The PDF attachment revises an earlier 7 May 2017 report sent out on this mailing list. It has new graphs, better notation, and, most importantly analyzes a bigger dataset. Some of the more mysterious figures turn out to be gaussians (bell curves)! This is actually quite unexpected, since most other distributions are zipfian. I don't know what kind of network theory results in gaussian distributions. Cosine similarity looks much more promising than whatever I said before.
Unfortunately, I've made little progress since the last report. There's a reason for this. Sometime around May, a critical bug was created, but not caught until late June: the sign on all MI values was reversed. So I was churning out large datasets where the MST parses were the worst-possible parses, instead of the best-possible! Creating large datasets is like watching paint dry. It's pretty mind-numbing. So I lost a month or two with that.

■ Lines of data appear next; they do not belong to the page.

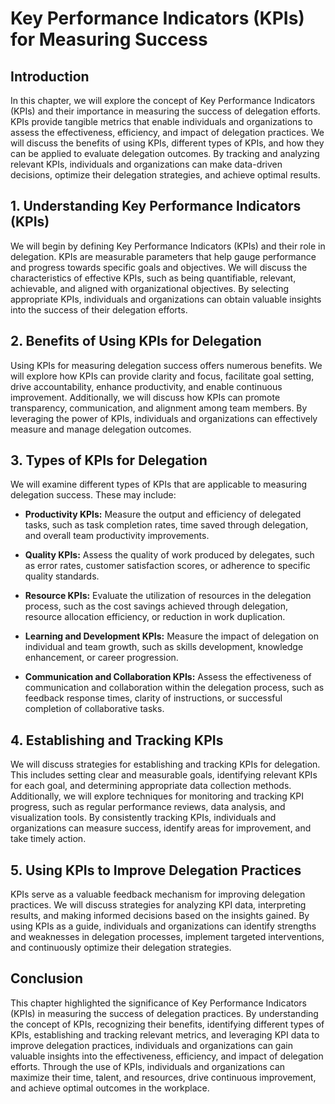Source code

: Key Performance Indicators (KPIs) for Measuring Success
==================================================================

**Introduction**
----------------

In this chapter, we will explore the concept of Key Performance Indicators (KPIs) and their importance in measuring the success of delegation efforts. KPIs provide tangible metrics that enable individuals and organizations to assess the effectiveness, efficiency, and impact of delegation practices. We will discuss the benefits of using KPIs, different types of KPIs, and how they can be applied to evaluate delegation outcomes. By tracking and analyzing relevant KPIs, individuals and organizations can make data-driven decisions, optimize their delegation strategies, and achieve optimal results.

**1. Understanding Key Performance Indicators (KPIs)**
------------------------------------------------------

We will begin by defining Key Performance Indicators (KPIs) and their role in delegation. KPIs are measurable parameters that help gauge performance and progress towards specific goals and objectives. We will discuss the characteristics of effective KPIs, such as being quantifiable, relevant, achievable, and aligned with organizational objectives. By selecting appropriate KPIs, individuals and organizations can obtain valuable insights into the success of their delegation efforts.

**2. Benefits of Using KPIs for Delegation**
--------------------------------------------

Using KPIs for measuring delegation success offers numerous benefits. We will explore how KPIs can provide clarity and focus, facilitate goal setting, drive accountability, enhance productivity, and enable continuous improvement. Additionally, we will discuss how KPIs can promote transparency, communication, and alignment among team members. By leveraging the power of KPIs, individuals and organizations can effectively measure and manage delegation outcomes.

**3. Types of KPIs for Delegation**
-----------------------------------

We will examine different types of KPIs that are applicable to measuring delegation success. These may include:

* **Productivity KPIs:** Measure the output and efficiency of delegated tasks, such as task completion rates, time saved through delegation, and overall team productivity improvements.

* **Quality KPIs:** Assess the quality of work produced by delegates, such as error rates, customer satisfaction scores, or adherence to specific quality standards.

* **Resource KPIs:** Evaluate the utilization of resources in the delegation process, such as the cost savings achieved through delegation, resource allocation efficiency, or reduction in work duplication.

* **Learning and Development KPIs:** Measure the impact of delegation on individual and team growth, such as skills development, knowledge enhancement, or career progression.

* **Communication and Collaboration KPIs:** Assess the effectiveness of communication and collaboration within the delegation process, such as feedback response times, clarity of instructions, or successful completion of collaborative tasks.

**4. Establishing and Tracking KPIs**
-------------------------------------

We will discuss strategies for establishing and tracking KPIs for delegation. This includes setting clear and measurable goals, identifying relevant KPIs for each goal, and determining appropriate data collection methods. Additionally, we will explore techniques for monitoring and tracking KPI progress, such as regular performance reviews, data analysis, and visualization tools. By consistently tracking KPIs, individuals and organizations can measure success, identify areas for improvement, and take timely action.

**5. Using KPIs to Improve Delegation Practices**
-------------------------------------------------

KPIs serve as a valuable feedback mechanism for improving delegation practices. We will discuss strategies for analyzing KPI data, interpreting results, and making informed decisions based on the insights gained. By using KPIs as a guide, individuals and organizations can identify strengths and weaknesses in delegation processes, implement targeted interventions, and continuously optimize their delegation strategies.

**Conclusion**
--------------

This chapter highlighted the significance of Key Performance Indicators (KPIs) in measuring the success of delegation practices. By understanding the concept of KPIs, recognizing their benefits, identifying different types of KPIs, establishing and tracking relevant metrics, and leveraging KPI data to improve delegation practices, individuals and organizations can gain valuable insights into the effectiveness, efficiency, and impact of delegation efforts. Through the use of KPIs, individuals and organizations can maximize their time, talent, and resources, drive continuous improvement, and achieve optimal outcomes in the workplace.
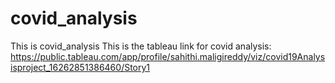 # covid_analysis
This is covid_analysis
This is the tableau link for covid analysis:
https://public.tableau.com/app/profile/sahithi.maligireddy/viz/covid19Analysisproject_16262851386460/Story1
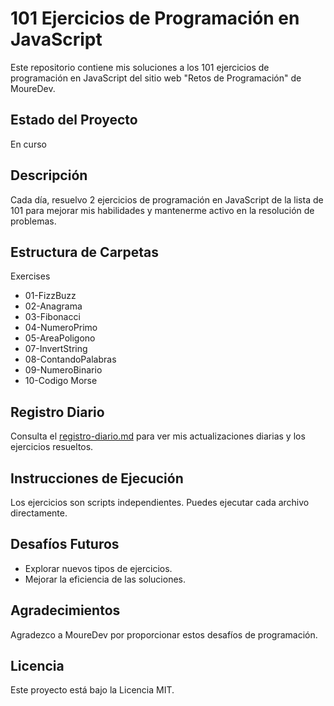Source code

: # 101 Ejercicios de Programación en JavaScript

Este repositorio contiene mis soluciones a los 101 ejercicios de programación en JavaScript del sitio web "Retos de Programación" de MoureDev.

## Estado del Proyecto

En curso

## Descripción

Cada día, resuelvo 2 ejercicios de programación en JavaScript de la lista de 101 para mejorar mis habilidades y mantenerme activo en la resolución de problemas.


## Estructura de Carpetas
Exercises
 - 01-FizzBuzz
 - 02-Anagrama
 - 03-Fibonacci
 - 04-NumeroPrimo
 - 05-AreaPoligono
 - 07-InvertString
 - 08-ContandoPalabras
 - 09-NumeroBinario
 - 10-Codigo Morse

## Registro Diario
Consulta el [registro-diario.md](registro-diario.md) para ver mis actualizaciones diarias y los ejercicios resueltos.

## Instrucciones de Ejecución

Los ejercicios son scripts independientes. Puedes ejecutar cada archivo directamente.


## Desafíos Futuros

- Explorar nuevos tipos de ejercicios.
- Mejorar la eficiencia de las soluciones.

## Agradecimientos

Agradezco a MoureDev por proporcionar estos desafíos de programación.

## Licencia

Este proyecto está bajo la Licencia MIT.
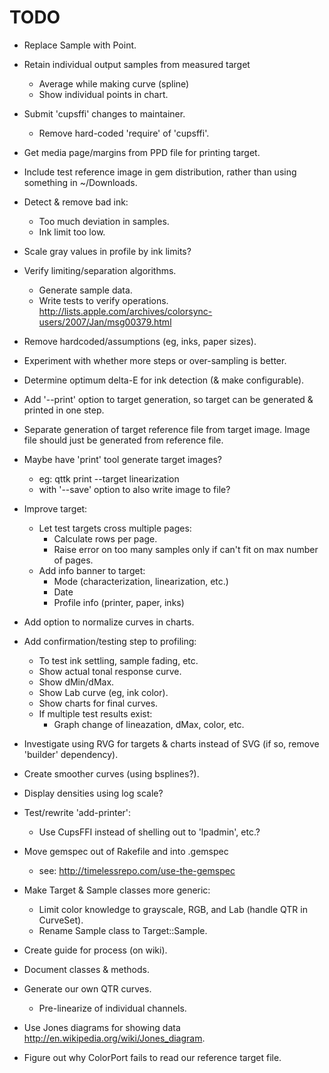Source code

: # TODO

- Replace Sample with Point.

- Retain individual output samples from measured target
  - Average while making curve (spline)
  - Show individual points in chart.
  
- Submit 'cupsffi' changes to maintainer.
  - Remove hard-coded 'require' of 'cupsffi'.

- Get media page/margins from PPD file for printing target.

- Include test reference image in gem distribution, rather than using something in ~/Downloads.

- Detect & remove bad ink:
  - Too much deviation in samples.
  - Ink limit too low.

- Scale gray values in profile by ink limits?

- Verify limiting/separation algorithms.
  - Generate sample data.
  - Write tests to verify operations.
    http://lists.apple.com/archives/colorsync-users/2007/Jan/msg00379.html

- Remove hardcoded/assumptions (eg, inks, paper sizes).

- Experiment with whether more steps or over-sampling is better.

- Determine optimum delta-E for ink detection (& make configurable).

- Add '--print' option to target generation, so target can be generated & printed in one step.

- Separate generation of target reference file from target image.  Image file should just be generated from reference file.

- Maybe have 'print' tool generate target images?
  - eg: qttk print --target linearization
  - with '--save' option to also write image to file?

- Improve target:
  - Let test targets cross multiple pages:
    - Calculate rows per page.
    - Raise error on too many samples only if can't fit on max number of pages.
  - Add info banner to target:
    - Mode (characterization, linearization, etc.)
    - Date
    - Profile info (printer, paper, inks)

- Add option to normalize curves in charts.

- Add confirmation/testing step to profiling:
  - To test ink settling, sample fading, etc.
  - Show actual tonal response curve.
  - Show dMin/dMax.
  - Show Lab curve (eg, ink color).
  - Show charts for final curves.
  - If multiple test results exist:
    - Graph change of lineazation, dMax, color, etc.

- Investigate using RVG for targets & charts instead of SVG (if so, remove 'builder' dependency).

- Create smoother curves (using bsplines?).

- Display densities using log scale?

- Test/rewrite 'add-printer':
  - Use CupsFFI instead of shelling out to 'lpadmin', etc.?

- Move gemspec out of Rakefile and into .gemspec
  - see: http://timelessrepo.com/use-the-gemspec

- Make Target & Sample classes more generic:
  - Limit color knowledge to grayscale, RGB, and Lab (handle QTR in CurveSet).
  - Rename Sample class to Target::Sample.

- Create guide for process (on wiki).

- Document classes & methods.

- Generate our own QTR curves.
  - Pre-linearize of individual channels.

- Use Jones diagrams for showing data <http://en.wikipedia.org/wiki/Jones_diagram>.

- Figure out why ColorPort fails to read our reference target file.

At the same time as this was going on, there was also a different kind of error, not in the data processing, but in the analysis. I was attempting to remove "noise" from the datasets -- as well as cut down the size to make them more manageable. I only recently realized that I was discarding most of the "signal" with the noise. I was cutting down the dataset by removing infrequently-observed disjuncts. An unfortunate side-effect was that this sharply raised cosine similarity between most word pairs -- even grammatically unrelated pairs. Most of the top 800 words had a similarity of greater than 0.7 which was an absurd untenable situation. Between these two errors, it was very hard to see what was going on; it was confusing. Confusion now over, but it took about two months to get past it.
Anyway, this required a redo for the May report to disentangle what's what. The new improved report is attached. The cosine-similarity graph on page 41 is worth a look. Yes, its 48 pages long. A lot of work.